Zu Recht verweist der Philosoph auf den Unterschied zwischen der Zerstörung einer Produktionsebene und die einer Kultur. Viele DDR Bürger haben dies über 20 Jahre durchleiden müssen. „Die administrative `Abwicklung` von Akademien, Hochschulen, Museen, die Umstellung von Theater, Film und Literatur auf die im Westen eingespielten Modelle von Markt und Subvention sind ja im Effekt noch schlimmer als die Zerstörung von Produktionskapazitäten in anderen Sektoren. Denn die intellektuellen Kapazitäten lassen sich, wenn man die Produktion für zwei, drei oder fünf Jahre unterbricht, nicht mehr regenerieren. Geknickte Biographien sind in jedem Fall eine Katastrophe. Jedoch lassen sich industrielle Kapazitäten unter anderen Bedingungen ersetzen. Zerfallene kulturelle Milieus lassen sich nicht in gleicher Weise wieder aufbauen. Wenn sie ruiniert sind, sind sie es ein für allemal“. Und das Empfinden ehemalige DDR auch heute noch so als „die Katastrophe“ der zerfallenen nicht wieder aufzubauenden Milieus. (2)

Und wenn man davor die Augen nicht verschließt, dann versteht man auch, was da abgeht im Süden der Republik, bei den arbeitsamen und  nicht geraden intellektuellen Kapazitäten schwäbischer Unternehmer. Da hat man doch glatt weg einer „Frau, Mitte Vierzig, aus dem Raum Stuttgart … neben dem entschuldigenden Ablehnungsschreiben .. auch ihre eingesandten Bewerbungsunterlagen zurückgeschickt. Auf ihrem Lebenslauf, rechts von den persönlichen Angaben, hatte der potentielle Arbeitgeber notiert: „(-) Ossi“. Man kann daher auch sagen, MinusOssi und hätte damit die Verpackung des Problems mal wieder geändert, der Inhalt ist jedoch gleich geblieben(3)
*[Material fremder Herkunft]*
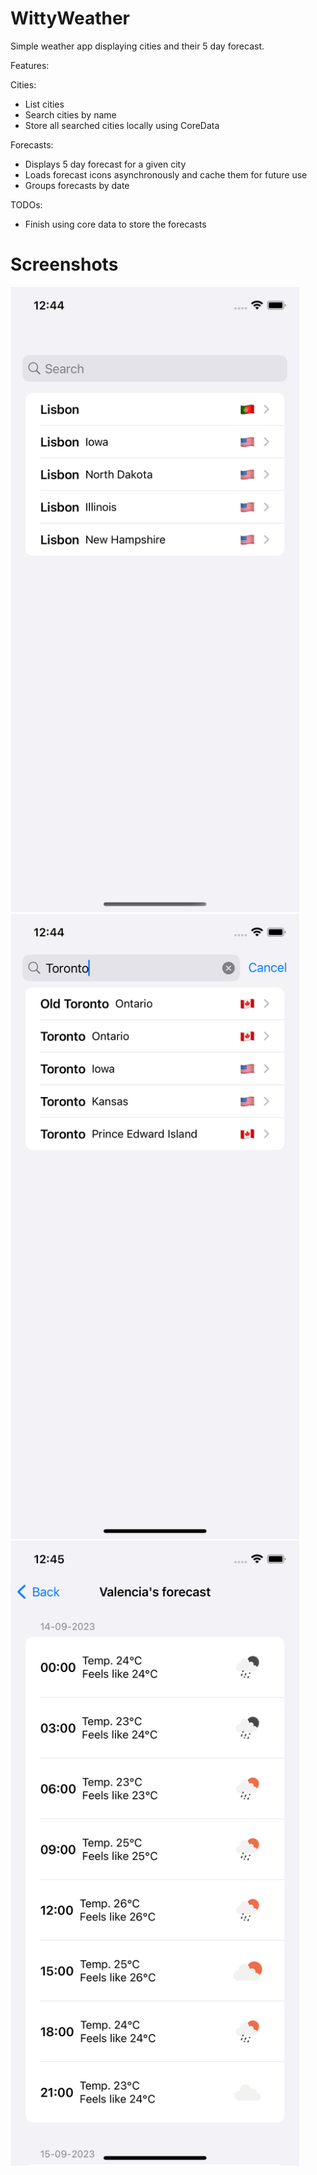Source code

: # WittyWeather

Simple weather app displaying cities and their 5 day forecast.

Features:

Cities:
- List cities
- Search cities by name
- Store all searched cities locally using CoreData

Forecasts:
- Displays 5 day forecast for a given city
- Loads forecast icons asynchronously and cache them for future use
- Groups forecasts by date

TODOs:
- Finish using core data to store the forecasts

# Screenshots

<img src="https://github.com/felipedelara/WittyWeather/blob/main/Screenshots/1.png" alt="Screeshot 1" style="height:1000px;">
<img src="https://github.com/felipedelara/WittyWeather/blob/main/Screenshots/2.png" alt="Screeshot 2" style="height:1000px;">
<img src="https://github.com/felipedelara/WittyWeather/blob/main/Screenshots/5.png" alt="Screeshot 3" style="height:1000px;">
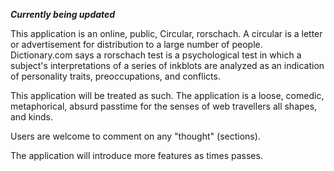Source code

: ***Currently being updated***

This application is an online, public, Circular, rorschach. 
A circular is a letter or advertisement for distribution to a large number of people. 
Dictionary.com says a rorschach test is a psychological test in which a subject's interpretations of a series of inkblots are analyzed as an indication of personality traits, preoccupations, and conflicts.

This application will be treated as such. The application is a loose, comedic, metaphorical, absurd passtime for the senses of web travellers all shapes, and kinds. 

Users are welcome to comment on any "thought" (sections). 

The application will introduce more features as times passes. 
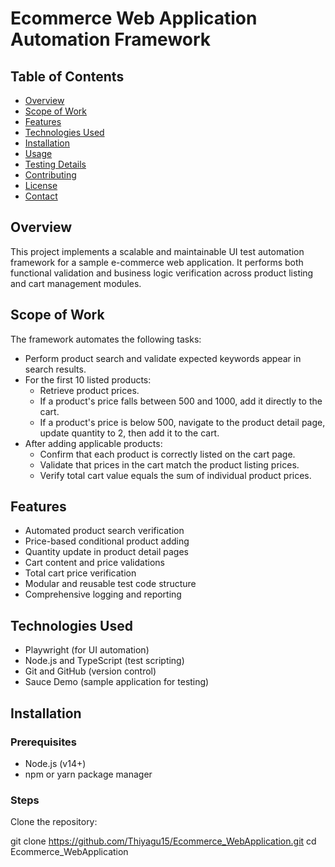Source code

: # Ecommerce Web Application Automation Framework

## Table of Contents
- [Overview](#overview)
- [Scope of Work](#scope-of-work)
- [Features](#features)
- [Technologies Used](#technologies-used)
- [Installation](#installation)
- [Usage](#usage)
- [Testing Details](#testing-details)
- [Contributing](#contributing)
- [License](#license)
- [Contact](#contact)

## Overview
This project implements a scalable and maintainable UI test automation framework for a sample e-commerce web application. It performs both functional validation and business logic verification across product listing and cart management modules.

## Scope of Work
The framework automates the following tasks:
- Perform product search and validate expected keywords appear in search results.
- For the first 10 listed products:
  - Retrieve product prices.
  - If a product's price falls between 500 and 1000, add it directly to the cart.
  - If a product's price is below 500, navigate to the product detail page, update quantity to 2, then add it to the cart.
- After adding applicable products:
  - Confirm that each product is correctly listed on the cart page.
  - Validate that prices in the cart match the product listing prices.
  - Verify total cart value equals the sum of individual product prices.

## Features
- Automated product search verification
- Price-based conditional product adding
- Quantity update in product detail pages
- Cart content and price validations
- Total cart price verification
- Modular and reusable test code structure
- Comprehensive logging and reporting

## Technologies Used
- Playwright (for UI automation)
- Node.js and TypeScript (test scripting)
- Git and GitHub (version control)
- Sauce Demo (sample application for testing)

## Installation

### Prerequisites
- Node.js (v14+)
- npm or yarn package manager

### Steps
Clone the repository:

git clone https://github.com/Thiyagu15/Ecommerce_WebApplication.git
cd Ecommerce_WebApplication


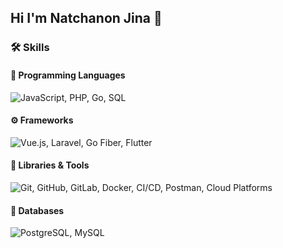 ## Hi I'm Natchanon Jina 👋

### 🛠 Skills

#### 🚀 Programming Languages
![JavaScript, PHP, Go, SQL](https://skillicons.dev/icons?i=js,php,go,sql)

#### ⚙️ Frameworks
![Vue.js, Laravel, Go Fiber, Flutter](https://skillicons.dev/icons?i=vue,laravel,go,flutter)

#### 🔧 Libraries & Tools
![Git, GitHub, GitLab, Docker, CI/CD, Postman, Cloud Platforms](https://skillicons.dev/icons?i=git,github,gitlab,docker)

#### 📂 Databases
![PostgreSQL, MySQL](https://skillicons.dev/icons?i=postgres,mysql)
Nun klagt die Buchhalterin zurecht, „dass dies eine Benachteiligung wegen ihrer ethnischen Herkunft sei. Das hat sie stark getroffen“, sagt ihr Rechtsanwalt Wolfgang Nau.

Nackt sind alle Ärsche gleich, oder?

Gemeinsam entwickelten sie die Argumentation für den 15. April: Das Allgemeine Gleichstellungsgesetz (AGG), vereinfacht Antidiskriminierungsgesetz genannt, verbiete eine Absage mit dem Argument Ossi. Das Gesetz wolle schließlich Benachteiligungen aufgrund der `Rasse oder wegen der ethnischen Herkunft´ ausschließen“. (3)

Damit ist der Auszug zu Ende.